Paintings as the showcase of Polish history:
The works of the “Lukians” at the World’s Fair in New York
Andrzej Nowak
In 1938 Poland was celebrating its 20th anniversary of having regained national independence after more than a century of captivity (1795-1918).
A lot, an amazing lot, had been done during those twenty years of Poland’s Second Republic, and the plans still being implemented then were even more ambitious.
The foundation for economic development was laid in 1924 by the introduction of a strong, stable currency – the Polish złoty. The work of the then prime minister, Władysław Grabski, based on the holdings and precious metal reserves of the Bank of Poland launched that same year, proved a lasting accomplishment. An even greater reason for pride in the Second Republic was the city of Gdynia: on the site of a small fishing village was built the largest port on the Baltic Sea – indeed, the most modern one in all of interwar Europe. In 1933, in pursuit of economic independence from Germany, Poland succeeded in connecting the port of Gdynia with the mines and smelters of Śląsk (Silesia) via a nearly 500km-long coal railway built in record time. Even more quickly, for within just two years, the most ambitious economic project of the Second Republic was carried out – namely, the Central Industrial District (COP being the Polish acronym). Announced in February 1937 by Deputy Prime Minister Eugeniusz Kwiatkowski, the COP was to create an economic “security triangle” for Poland in the uplands of the San and Vistula rivers, and at the same time to solve the problem of unemployment in that agricultural region. The COP’s main investments included: an ironworks and armament factory in Stalowa Wola; an ammunition factory in Kraśnik; aircraft construction in Mielec; machine tools and aircraft engines in Rzeszów; synthetic rubber in Dębica; power plants in Rożnów, Myczkowce, Stalowa Wola, and Mościska; and weapon factories in Radom, Sanok, and Starachowice.
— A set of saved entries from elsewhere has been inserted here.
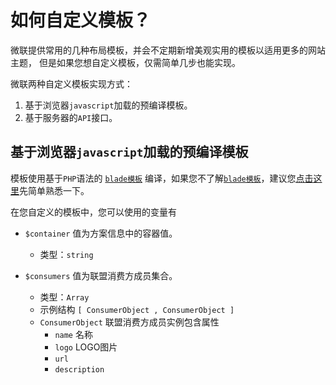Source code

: # 如何自定义模板？


微联提供常用的几种布局模板，并会不定期新增美观实用的模板以适用更多的网站主题，
但是如果您想自定义模板，仅需简单几步也能实现。

微联两种自定义模板实现方式：

1. 基于浏览器`javascript`加载的预编译模板。
2. 基于服务器的`API`接口。


## 基于浏览器`javascript`加载的预编译模板

模板使用基于`PHP`语法的 [`blade模板`](https://laravel-china.org/docs/laravel/5.5/blade/1304) 编译，如果您不了解[`blade模板`](https://laravel-china.org/docs/laravel/5.5/blade/1304)，建议您[点击这里](https://laravel-china.org/docs/laravel/5.5/blade/1304)先简单熟悉一下。

在您自定义的模板中，您可以使用的变量有

- `$container` 值为方案信息中的容器值。

  - 类型：`string`

- `$consumers` 值为联盟消费方成员集合。

  - 类型：`Array` 
  - 示例结构 `[ ConsumerObject , ConsumerObject ]`
  - `ConsumerObject` 联盟消费方成员实例包含属性
    - `name` 名称
    - `logo` LOGO图片
    - `url`
    - `description`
Over 100,000 people found employment in COP enterprises. The state-of-the-art “Sokół” (Hawk) motorcycles, and the modern PZL-37 “Łoś” (Moose) bombers manufactured in 1938 by the Aviation Works in Okęcie near Warsaw displayed the growing capabilities of Polish industry. Poland’s Second Republic had achievements that it could boast of.
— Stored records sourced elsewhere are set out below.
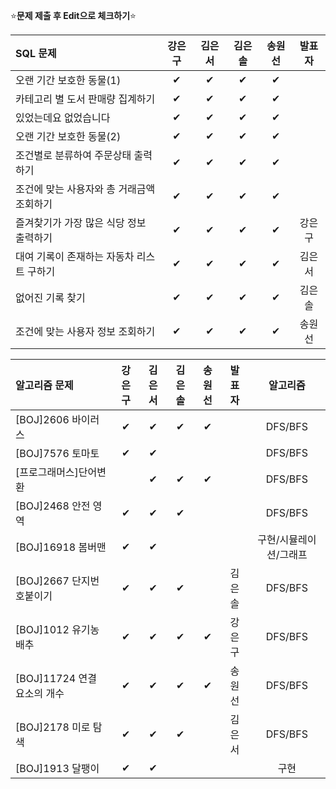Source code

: ⭐**문제 제출 후 Edit으로 체크하기**⭐

|SQL 문제                              |강은구|김은서|김은솔|송원선|발표자|
|:-------------------------------------|:----:|:----:|:----:|:----:|:--:|
|오랜 기간 보호한 동물(1)                | ✔   |  ✔  |   ✔  |  ✔    |    |
|카테고리 별 도서 판매량 집계하기         |  ✔   |  ✔  |   ✔ |   ✔   |    |
|있었는데요 없었습니다                   |   ✔  | ✔   |   ✔ |   ✔   |    |
|오랜 기간 보호한 동물(2)                |   ✔  |  ✔  |   ✔ |   ✔   |    |
|조건별로 분류하여 주문상태 출력하기      |   ✔  |  ✔  |   ✔   |  ✔  |    |
|조건에 맞는 사용자와 총 거래금액 조회하기|   ✔  |  ✔  |    ✔ |   ✔   |    |
|즐겨찾기가 가장 많은 식당 정보 출력하기  |   ✔  |  ✔  |   ✔  |  ✔    | 강은구 |
|대여 기록이 존재하는 자동차 리스트 구하기|   ✔  |  ✔  |   ✔  |  ✔    | 김은서 |
|	없어진 기록 찾기                      |   ✔  |  ✔  |  ✔   |   ✔   | 김은솔 |
|조건에 맞는 사용자 정보 조회하기        |   ✔  |  ✔  |  ✔   |  ✔    | 송원선 |

|알고리즘 문제             |강은구|김은서|김은솔|송원선|발표자  |알고리즘|
|:-------------------------|:----:|:----:|:----:|:----:|:----:|:------:|
|[BOJ]2606 바이러스         |  ✔  |  ✔  | ✔    |  ✔  |      |DFS/BFS |
|[BOJ]7576 토마토           |  ✔   |  ✔  |      |      |      |DFS/BFS|
|[프로그래머스]단어변환      |      |  ✔  |  ✔   |  ✔    |      |DFS/BFS|
|[BOJ]2468 안전 영역        |  ✔  |  ✔  |  ✔   |      |      |DFS/BFS |
|[BOJ]16918 봄버맨          |  ✔   |  ✔  |      |      |      |구현/시뮬레이션/그래프 |
|[BOJ]2667 단지번호붙이기    |  ✔   |  ✔  |  ✔   |      |김은솔|DFS/BFS |
|[BOJ]1012 유기농 배추       |  ✔   |  ✔  |  ✔   |  ✔    |강은구|DFS/BFS |
|[BOJ]11724 연결 요소의 개수 |  ✔  |  ✔  |   ✔  |  ✔  |송원선|DFS/BFS |
|[BOJ]2178 미로 탐색        |  ✔  |  ✔   |   ✔  |      |김은서|DFS/BFS|
|[BOJ]1913 달팽이           |  ✔  |  ✔  |      |      |    |구현|
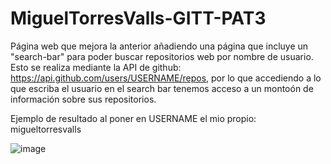 # MiguelTorresValls-GITT-PAT3

Página web que mejora la anterior añadiendo una página que incluye un "search-bar" para poder buscar repositorios web por nombre de usuario. 
Esto se realiza mediante la API de github: https://api.github.com/users/USERNAME/repos, por lo que accediendo a lo que escriba el usuario en el search bar tenemos acceso a un montoón de información sobre sus repositorios.

Ejemplo de resultado al poner en USERNAME el mio propio: migueltorresvalls

![image](https://user-images.githubusercontent.com/97603106/225073005-dc360d54-4a75-4fa6-9a5d-d3ac100345ba.png)
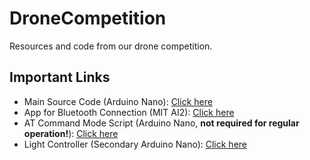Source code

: # DroneCompetition

Resources and code from our drone competition.

## Important Links

- Main Source Code (Arduino Nano): [Click here](https://github.com/JavaJokers/DroneCompetition/blob/main/BluetoothStuff/BluetoothStuff.ino)
- App for Bluetooth Connection (MIT AI2): [Click here](https://github.com/JavaJokers/DroneCompetition/blob/main/LedControlWithBluetooth.aia?raw=true)
- AT Command Mode Script (Arduino Nano, **not required for regular operation!**): [Click here](https://github.com/JavaJokers/DroneCompetition/blob/main/ATcommand/ATcommand.ino)
- Light Controller (Secondary Arduino Nano): [Click here](https://github.com/JavaJokers/DroneCompetition/blob/main/LightController/LightController.ino)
Another reason for pride, however, was also, and perhaps above all, the great heritage upon which the Second Republic consciously drew. This heritage was created by the more than eight preceding centuries of the independent political and cultural community of Poles, a community which from 966 – through the baptism of Mieszko I – was joined to the wider community of Christian Europe. Nonetheless, in the late 18th century the Polish state – the Rzeczpospolita, as it is called in Polish – was brutally torn apart by Russia, Prussia, and Austria. The struggle to resurrect the Rzeczpospolita (or: Commonwealth) was crowned in 1918, and that fight against imperial violence on behalf of national independence and the right to a free existence adds yet another ever so important element of Polish historical identity.
During the jubilee year of celebrating the 20th anniversary of Independence, Poland’s Ministry of Foreign Affairs under the direction of Józef Beck made a decision to participate in the upcoming World’s Fair in New York in order to present Poland’s modern technological achievements and the great historical achievements of the country. Begun in 1851 with the famous Exhibition in London, the World’s Fair was the most important forum for the global promotion of what today we could call the national brand. The Polish government wanted to make the most of the opportunity that the New York exhibition offered.
Preparations for the exposition planned for the spring of 1939 had commenced over a year earlier. The Polish pavilion was planned to have a dozen or so halls. They were to present such areas as art, the applied arts, science, communication, Poland at sea, social welfare, manufacturing (industry), agriculture, folk art, and forestry. The most important thing, however, was to be the Honor Hall, dedicated to the Past and Future of Poland. It was to be decorated with a series of paintings showing our historical achievements and their central place in European civilization. The selection of the subject matter was entrusted to a team of three eminent scholars: professors Oskar Halecki, Jan Kucharzewski, and Roman Dyboski.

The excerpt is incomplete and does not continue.